■ Instructions to follow: Each entry that follows should be given again word for word; please leave out its pictures.

§ §

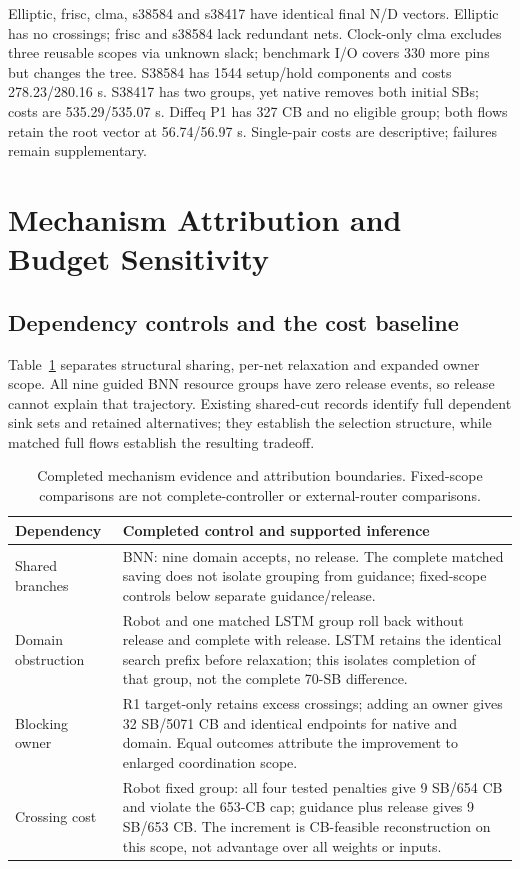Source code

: \documentclass[conference,10pt]{IEEEtran}
\begin{document}
Elliptic, frisc, clma, s38584 and s38417 have identical final N/D vectors. Elliptic has no crossings; frisc and s38584 lack redundant nets. Clock-only clma excludes three reusable scopes via unknown slack; benchmark I/O covers 330 more pins but changes the tree. S38584 has 1544 setup/hold components and costs 278.23/280.16 s. S38417 has two groups, yet native removes both initial SBs; costs are 535.29/535.07 s. Diffeq P1 has 327 CB and no eligible group; both flows retain the root vector at 56.74/56.97 s. Single-pair costs are descriptive; failures remain supplementary.

\section{Mechanism Attribution and Budget Sensitivity}
\subsection{Dependency controls and the cost baseline}
Table~\ref{tab:attribution} separates structural sharing, per-net relaxation and expanded owner scope. All nine guided BNN resource groups have zero release events, so release cannot explain that trajectory. Existing shared-cut records identify full dependent sink sets and retained alternatives; they establish the selection structure, while matched full flows establish the resulting tradeoff.

\begin{table}[t]
\centering\footnotesize\setlength{\tabcolsep}{3pt}
\caption{Completed mechanism evidence and attribution boundaries. Fixed-scope comparisons are not complete-controller or external-router comparisons.}
\label{tab:attribution}
\begin{tabular}{p{}p{}}\hline
Dependency & Completed control and supported inference\\\hline
Shared branches & BNN: nine domain accepts, no release. The complete matched saving does not isolate grouping from guidance; fixed-scope controls below separate guidance/release.\\
Domain obstruction & Robot and one matched LSTM group roll back without release and complete with release. LSTM retains the identical search prefix before relaxation; this isolates completion of that group, not the complete 70-SB difference.\\
Blocking owner & R1 target-only retains excess crossings; adding an owner gives 32 SB/5071 CB and identical endpoints for native and domain. Equal outcomes attribute the improvement to enlarged coordination scope.\\
Crossing cost & Robot fixed group: all four tested penalties give 9 SB/654 CB and violate the 653-CB cap; guidance plus release gives 9 SB/653 CB. The increment is CB-feasible reconstruction on this scope, not advantage over all weights or inputs.\\\hline
\end{tabular}
\end{table}
\end{document}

§ §

■ Finished task:
Source code

: \documentclass[conference,10pt]{IEEEtran}
\begin{document}
Elliptic, frisc, clma, s38584 and s38417 have identical final N/D vectors. Elliptic has no crossings; frisc and s38584 lack redundant nets. Clock-only clma excludes three reusable scopes via unknown slack; benchmark I/O covers 330 more pins but changes the tree. S38584 has 1544 setup/hold components and costs 278.23/280.16 s. S38417 has two groups, yet native removes both initial SBs; costs are 535.29/535.07 s. Diffeq P1 has 327 CB and no eligible group; both flows retain the root vector at 56.74/56.97 s. Single-pair costs are descriptive; failures remain supplementary.

\section{Mechanism Attribution and Budget Sensitivity}
\subsection{Dependency controls and the cost baseline}
Table~\ref{tab:attribution} separates structural sharing, per-net relaxation and expanded owner scope. All nine guided BNN resource groups have zero release events, so release cannot explain that trajectory. Existing shared-cut records identify full dependent sink sets and retained alternatives; they establish the selection structure, while matched full flows establish the resulting tradeoff.

\begin{table}[t]
\centering\footnotesize\setlength{\tabcolsep}{3pt}
\caption{Completed mechanism evidence and attribution boundaries. Fixed-scope comparisons are not complete-controller or external-router comparisons.}
\label{tab:attribution}
\begin{tabular}{p{}p{}}\hline
Dependency & Completed control and supported inference\\\hline
Shared branches & BNN: nine domain accepts, no release. The complete matched saving does not isolate grouping from guidance; fixed-scope controls below separate guidance/release.\\
Domain obstruction & Robot and one matched LSTM group roll back without release and complete with release. LSTM retains the identical search prefix before relaxation; this isolates completion of that group, not the complete 70-SB difference.\\
Blocking owner & R1 target-only retains excess crossings; adding an owner gives 32 SB/5071 CB and identical endpoints for native and domain. Equal outcomes attribute the improvement to enlarged coordination scope.\\
Crossing cost & Robot fixed group: all four tested penalties give 9 SB/654 CB and violate the 653-CB cap; guidance plus release gives 9 SB/653 CB. The increment is CB-feasible reconstruction on this scope, not advantage over all weights or inputs.\\\hline
\end{tabular}
\end{table}
\end{document}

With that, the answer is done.